_What is expected_
In the records below, find every line with the word "suchten" and copy it.

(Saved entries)
* * *

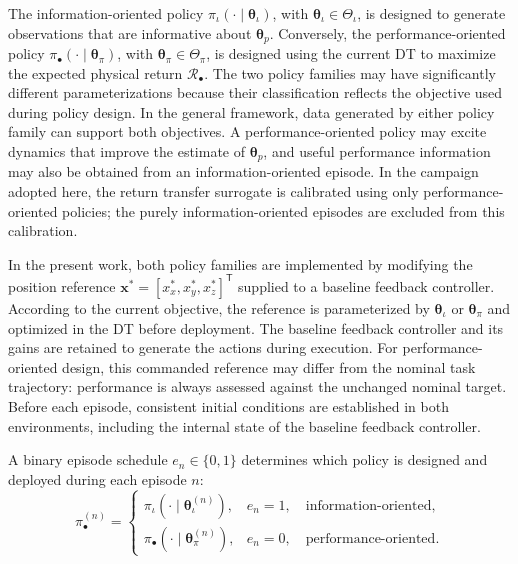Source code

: \documentclass[journal]{IEEEtran}
\begin{document}
The information-oriented policy $\pi_{\iota}(\cdot\mid\boldsymbol{\theta}_{\iota})$, with $\boldsymbol{\theta}_{\iota}\in\Theta_{\iota}$, is designed to generate observations that are informative about $\boldsymbol{\theta}_{p}$. Conversely, the performance-oriented policy $\pi_{\bullet}(\cdot\mid\boldsymbol{\theta}_{\pi})$, with $\boldsymbol{\theta}_{\pi}\in\Theta_{\pi}$, is designed using the current DT to maximize the expected physical return $\mathcal R_\bullet$. The two policy families may have significantly different parameterizations because their classification reflects the objective used during policy design. In the general framework, data generated by either policy family can support both objectives. A performance-oriented policy may excite dynamics that improve the estimate of $\boldsymbol{\theta}_p$, and useful performance information may also be obtained from an information-oriented episode. In the campaign adopted here, the return transfer surrogate is calibrated using only performance-oriented policies; the purely information-oriented episodes are excluded from this calibration.

In the present work, both policy families are implemented by modifying the position reference $\mathbf{x}^{\ast}=[x_x^{\ast},x_y^{\ast},x_z^{\ast}]^{\mathsf T}$ supplied to a baseline feedback controller. According to the current objective, the reference is parameterized by $\boldsymbol{\theta}_{\iota}$ or $\boldsymbol{\theta}_{\pi}$ and optimized in the DT before deployment. The baseline feedback controller and its gains are retained to generate the actions during execution. For performance-oriented design, this commanded reference may differ from the nominal task trajectory: performance is always assessed against the unchanged nominal target. Before each episode, consistent initial conditions are established in both environments, including the internal state of the baseline feedback controller.

A binary episode schedule $e_n\in\{0,1\}$ determines which policy is designed and deployed during each episode $n$:
\begin{equation}
\pi_{\bullet}^{(n)}=
\begin{cases}
\pi_{\iota}\!\left(\cdot\mid\boldsymbol{\theta}_{\iota}^{(n)}\right),
& e_n=1,\quad \text{information-oriented},\\[2mm]
\pi_{\bullet}\!\left(\cdot\mid\boldsymbol{\theta}_{\pi}^{(n)}\right),
& e_n=0,\quad \text{performance-oriented}.
\end{cases}
\label{eq:rt-policy-schedule}
\end{equation}
\end{document}
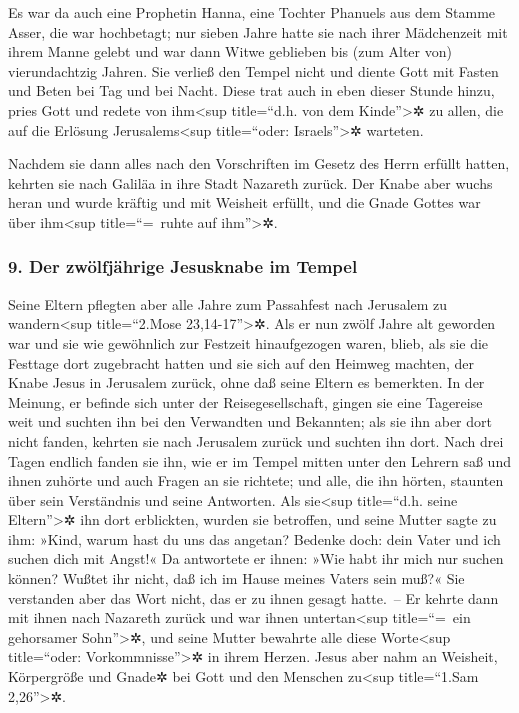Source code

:  Es war da auch eine Prophetin Hanna, eine Tochter
Phanuels aus dem Stamme Asser, die war hochbetagt; nur sieben Jahre
hatte sie nach ihrer Mädchenzeit mit ihrem Manne gelebt 
und war dann Witwe geblieben bis (zum Alter von) vierundachtzig Jahren.
Sie verließ den Tempel nicht und diente Gott mit Fasten und Beten bei
Tag und bei Nacht.  Diese trat auch in eben dieser Stunde
hinzu, pries Gott und redete von ihm\textless sup title=``d.h. von dem
Kinde''\textgreater✲ zu allen, die auf die Erlösung
Jerusalems\textless sup title=``oder: Israels''\textgreater✲ warteten.

 Nachdem sie dann alles nach den Vorschriften im Gesetz
des Herrn erfüllt hatten, kehrten sie nach Galiläa in ihre Stadt
Nazareth zurück.  Der Knabe aber wuchs heran und wurde
kräftig und mit Weisheit erfüllt, und die Gnade Gottes war über
ihm\textless sup title=``=~ruhte auf ihm''\textgreater✲.

\hypertarget{der-zwuxf6lfjuxe4hrige-jesusknabe-im-tempel}{%
\subsubsection{9. Der zwölfjährige Jesusknabe im
Tempel}\label{der-zwuxf6lfjuxe4hrige-jesusknabe-im-tempel}}

 Seine Eltern pflegten aber alle Jahre zum Passahfest
nach Jerusalem zu wandern\textless sup title=``2.Mose
23,14-17''\textgreater✲.  Als er nun zwölf Jahre alt
geworden war und sie wie gewöhnlich zur Festzeit hinaufgezogen waren,
 blieb, als sie die Festtage dort zugebracht hatten und
sie sich auf den Heimweg machten, der Knabe Jesus in Jerusalem zurück,
ohne daß seine Eltern es bemerkten.  In der Meinung, er
befinde sich unter der Reisegesellschaft, gingen sie eine Tagereise weit
und suchten ihn bei den Verwandten und Bekannten;  als
sie ihn aber dort nicht fanden, kehrten sie nach Jerusalem zurück und
suchten ihn dort.  Nach drei Tagen endlich fanden sie
ihn, wie er im Tempel mitten unter den Lehrern saß und ihnen zuhörte und
auch Fragen an sie richtete;  und alle, die ihn hörten,
staunten über sein Verständnis und seine Antworten.  Als
sie\textless sup title=``d.h. seine Eltern''\textgreater✲ ihn dort
erblickten, wurden sie betroffen, und seine Mutter sagte zu ihm: »Kind,
warum hast du uns das angetan? Bedenke doch: dein Vater und ich suchen
dich mit Angst!«  Da antwortete er ihnen: »Wie habt ihr
mich nur suchen können? Wußtet ihr nicht, daß ich im Hause meines Vaters
sein muß?«  Sie verstanden aber das Wort nicht, das er zu
ihnen gesagt hatte.~--  Er kehrte dann mit ihnen nach
Nazareth zurück und war ihnen untertan\textless sup title=``=~ein
gehorsamer Sohn''\textgreater✲, und seine Mutter bewahrte alle diese
Worte\textless sup title=``oder: Vorkommnisse''\textgreater✲ in ihrem
Herzen.  Jesus aber nahm an Weisheit, Körpergröße und
Gnade✲ bei Gott und den Menschen zu\textless sup title=``1.Sam
2,26''\textgreater✲.

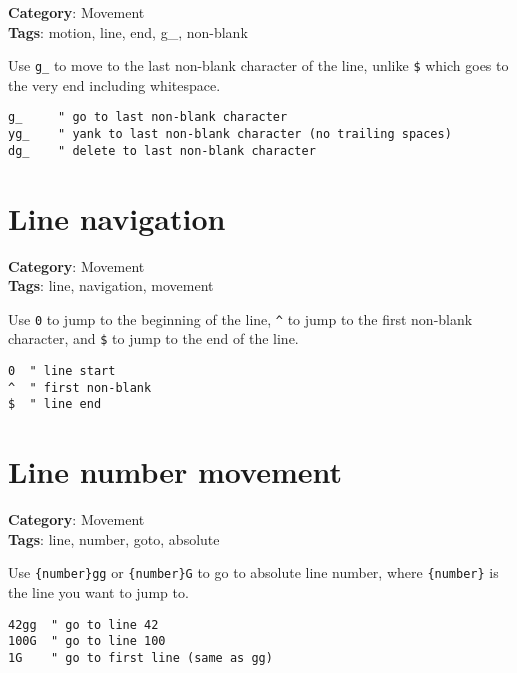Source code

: {{{{{{{\textbf{Category}: Movement\\ \textbf{Tags}: motion, line, end, g\_, non-blank
\vspace{0.5cm}

Use {\footnotesize \Verb§g_§} to move to the last non-blank character of the line, unlike {\footnotesize \Verb§$§} which goes to the very end including whitespace.

\begin{Exa*}{}
\begin{Verbatim}[fontsize=\footnotesize, breaklines, breakanywhere]
g_     " go to last non-blank character
yg_    " yank to last non-blank character (no trailing spaces)
dg_    " delete to last non-blank character
\end{Verbatim}
\end{Exa*}

\section{Line navigation}

\textbf{Category}: Movement\\ \textbf{Tags}: line, navigation, movement
\vspace{0.5cm}

Use {\footnotesize \Verb§0§} to jump to the beginning of the line, {\footnotesize \Verb§^§} to jump to the first non-blank character, and {\footnotesize \Verb§$§} to jump to the end of the line.

\begin{Exa*}{}
\begin{Verbatim}[fontsize=\footnotesize, breaklines, breakanywhere]
0  " line start
^  " first non-blank
$  " line end
\end{Verbatim}
\end{Exa*}

\section{Line number movement}

\textbf{Category}: Movement\\ \textbf{Tags}: line, number, goto, absolute
\vspace{0.5cm}

Use {\footnotesize \Verb§{number}gg§} or {\footnotesize \Verb§{number}G§} to go to absolute line number, where {\footnotesize \Verb§{number}§} is the line you want to jump to.

\begin{Exa*}{}
\begin{Verbatim}[fontsize=\footnotesize, breaklines, breakanywhere]
42gg  " go to line 42
100G  " go to line 100
1G    " go to first line (same as gg)
\end{Verbatim}
\end{Exa*}

}}}}}}}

* * *

_Expected answer_
und suchten ihn bei den Verwandten und Bekannten;  als
suchten ihn dort.  Nach drei Tagen endlich fanden sie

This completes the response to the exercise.